A steady flow of passenger trains will be returning to downtown Miami soon and city officials are concerned about public safety.

The higher-speed private rail service Brightline launched one month ago with trips between Fort Lauderdale and West Palm Beach.

The train, which is rolling up to 79 mph, is expected to begin its link to Miami in the early months of this year.

Since its January start, four people have been hit by a Brightline train, resulting in two deaths. In each case the pedestrians went around barricades, according to authorities.

On Feb. 8, Miami city commissioners discussed concerns, particularly that the brand new train travels much faster than older, conventional trains.

Commissioner Manolo Reyes brought up the topic, suggesting an aggressive public education campaign to convince pedestrians and motorists not to try to beat the train at a crossing.

Mr. Reyes said he’d like the city’s public information department to work on a campaign warning how dangerous the trains can be and put the word out on the city’s government TV channel “to make people aware: don’t try to beat it.”

Commissioner Joe Carollo said, “You can’t educate some people … those who play fast and loose.”

He said the city will have to spend money to install chain-link fencing on both sides of the tracks within the city limits to keep pedestrians away from the new trains and push for a heavy, immovable blockade at street crossings so motor vehicles “can’t come through.”

“[Otherwise] we’ll have a lot of people dying,” Mr. Carollo said.

The city manager’s office reported a sit-down meeting this week between city employees from the police and fire departments, transportation and public works with representatives of Brightline, its parent company, Tri-Rail and others to discuss public education and outreach on rail safety.

“Safety is our top priority,” Brightline’s Michael Lefevre told commissioners.
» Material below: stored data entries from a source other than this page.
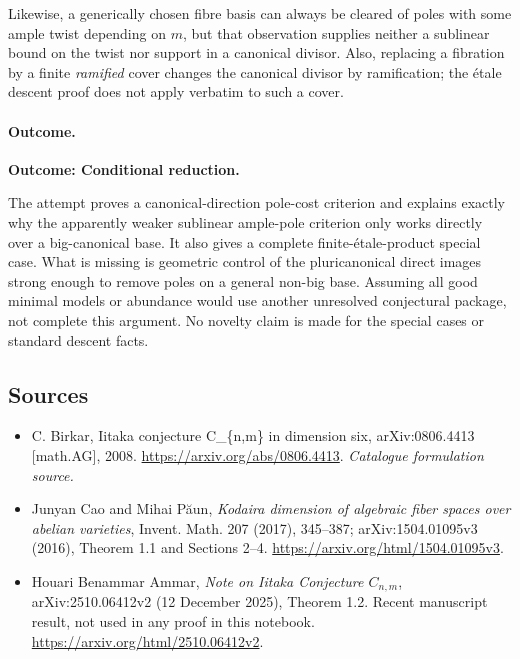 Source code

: \documentclass[11pt,a4paper]{article}
\numberwithin{equation}{section}
\begin{document}
Likewise, a generically chosen fibre basis can always be cleared of poles
with some ample twist depending on $m$, but that observation supplies
neither a sublinear bound on the twist nor support in a canonical divisor.
Also, replacing a fibration by a finite \emph{ramified} cover changes the
canonical divisor by ramification; the \'etale descent proof does not
apply verbatim to such a cover.

\paragraph{Outcome.}
\textbf{Outcome: Conditional reduction.}

The attempt proves a canonical-direction pole-cost criterion and explains
exactly why the apparently weaker sublinear ample-pole criterion only
works directly over a big-canonical base. It also gives a complete
finite-\'etale-product special case. What is missing is geometric control
of the pluricanonical direct images strong enough to remove poles on a
general non-big base. Assuming all good minimal models or abundance would
use another unresolved conjectural package, not complete this argument.
No novelty claim is made for the special cases or standard descent facts.

\subsection{Sources}
\begin{itemize}\raggedright
\item[\textnormal{[S1]}]\hypertarget{source:30005168:1}{} C. Birkar, Iitaka conjecture C\_\{n,m\} in dimension six, arXiv:0806.4413 [math.AG], 2008.
\url{https://arxiv.org/abs/0806.4413}.
{\small\textit{Catalogue formulation source.}}
\item[\textnormal{[E1]}]\hypertarget{extra:30005168:1}{} Junyan Cao and Mihai P\u{a}un,
\emph{Kodaira dimension of algebraic fiber spaces over abelian varieties},
Invent. Math. 207 (2017), 345--387; arXiv:1504.01095v3 (2016),
Theorem 1.1 and Sections 2--4.
\url{https://arxiv.org/html/1504.01095v3}.
\item[\textnormal{[E2]}]\hypertarget{extra:30005168:2}{} Houari Benammar Ammar,
\emph{Note on Iitaka Conjecture $C_{n,m}$}, arXiv:2510.06412v2
(12 December 2025), Theorem 1.2. Recent manuscript result, not used in
any proof in this notebook.
\url{https://arxiv.org/html/2510.06412v2}.
\end{itemize}
\end{document}
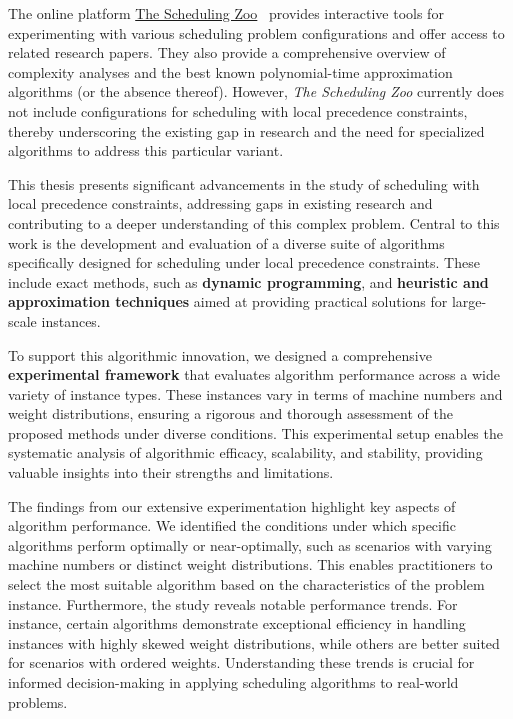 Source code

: The online platform \href{http://schedulingzoo.lip6.fr/}{The Scheduling Zoo}~\cite{SchedulingZoo} provides interactive tools for experimenting with various scheduling problem configurations and offer access to related research papers. They also provide a comprehensive overview of complexity analyses and the best known polynomial-time approximation algorithms (or the absence thereof). However, \textit{The Scheduling Zoo} currently does not include configurations for scheduling with local precedence constraints, thereby underscoring the existing gap in research and the need for specialized algorithms to address this particular variant. \hfill \break

This thesis presents significant advancements in the study of scheduling with local precedence constraints, addressing gaps in existing research and contributing to a deeper understanding of this complex problem. Central to this work is the development and evaluation of a diverse suite of algorithms specifically designed for scheduling under local precedence constraints. These include exact methods, such as \textbf{dynamic programming}, and \textbf{heuristic and approximation techniques} aimed at providing practical solutions for large-scale instances.

To support this algorithmic innovation, we designed a comprehensive \textbf{experimental framework} that evaluates algorithm performance across a wide variety of instance types. These instances vary in terms of machine numbers and weight distributions, ensuring a rigorous and thorough assessment of the proposed methods under diverse conditions. This experimental setup enables the systematic analysis of algorithmic efficacy, scalability, and stability, providing valuable insights into their strengths and limitations.

The findings from our extensive experimentation highlight key aspects of algorithm performance. We identified the conditions under which specific algorithms perform optimally or near-optimally, such as scenarios with varying machine numbers or distinct weight distributions. This enables practitioners to select the most suitable algorithm based on the characteristics of the problem instance. Furthermore, the study reveals notable performance trends. For instance, certain algorithms demonstrate exceptional efficiency in handling instances with highly skewed weight distributions, while others are better suited for scenarios with ordered weights. Understanding these trends is crucial for informed decision-making in applying scheduling algorithms to real-world problems.

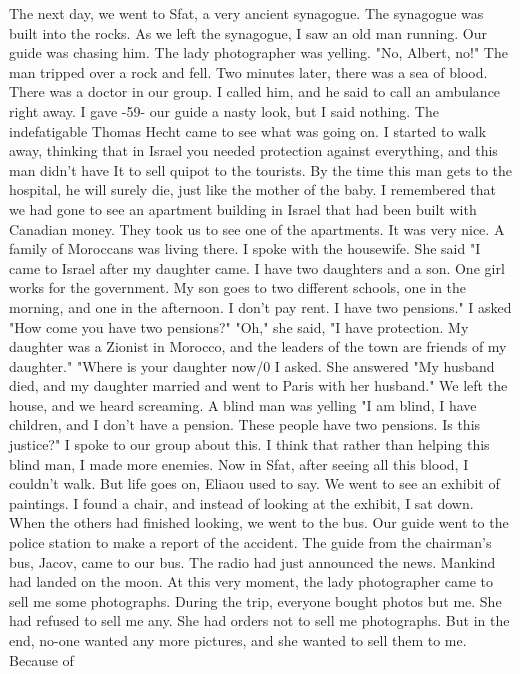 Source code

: The next day, we went to Sfat, a very ancient synagogue. The synagogue was built into the rocks. As we left the synagogue, I saw an old 
man running. Our guide was chasing him. The lady photographer was yelling. "No, Albert, no!" The man tripped over a rock and fell. Two minutes 
later, there was a sea of blood. There was a doctor in our 
group. I called him, and he said to call an ambulance right away. I gave 
-59- 
our guide a nasty look, but I said nothing. The indefatigable Thomas Hecht 
came to see what was going on. I started to walk away, thinking that in 
Israel you needed protection against everything, and this man didn't have 
It to sell quipot to the tourists. By the time this man gets to the 
hospital, he will surely die, just like the mother of the baby. I remembered that we had gone to see an apartment building in Israel that had been 
built with Canadian money. They took us to see one of the apartments. It 
was very nice. A family of Moroccans was living there. I spoke with the 
housewife. She said "I came to Israel after my daughter came. I have two 
daughters and a son. One girl works for the government. My son goes to 
two different schools, one in the morning, and one in the afternoon. I don't 
pay rent. I have two pensions." I asked "How come you have two pensions?" 
"Oh," she said, "I have protection. My daughter was a Zionist in Morocco, 
and the leaders of the town are friends of my daughter." "Where is your 
daughter now/0 I asked. She answered "My husband died, and my daughter 
married and went to Paris with her husband." We left the house, and we 
heard screaming. A blind man was yelling "I am blind, I have children, and 
I don't have a pension. These people have two pensions. Is this justice?" 
I spoke to our group about this. I think that rather than helping this 
blind man, I made more enemies. Now in Sfat, after seeing all this blood, 
I couldn't walk. But life goes on, Eliaou used to say. 
We went to see an exhibit of paintings. I found a chair, and instead 
of looking at the exhibit, I sat down. When the others had finished looking, we went to the bus. Our guide went to the police station to make a 
report of the accident. The guide from the chairman's bus, Jacov, came to 
our bus. The radio had just announced the news. Mankind had landed on the moon. 
At this very moment, the lady photographer came to sell me some photographs. 
During the trip, everyone bought photos but me. She had refused to sell me 
any. She had orders not to sell me photographs. But in the end, no-one 
wanted any more pictures, and she wanted to sell them to me. Because of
For more than a year, Brightline has reached out in its communities regarding rail safety, he said.

Coinciding with its official launch, Brightline announced it was expanding its outreach to raise awareness about rail safety. The company is continuing to partner with Tri-Rail, the Palm Beach Transportation Planning Agency, the Broward Metropolitan Planning Agency, local law enforcement, and cities and counties along the corridor.

“Increasing awareness about rail safety is of critical importance, which is why we continue working with our transportation partners to help spread the word,” said Patrick Goddard, Brightline’s new COO and president.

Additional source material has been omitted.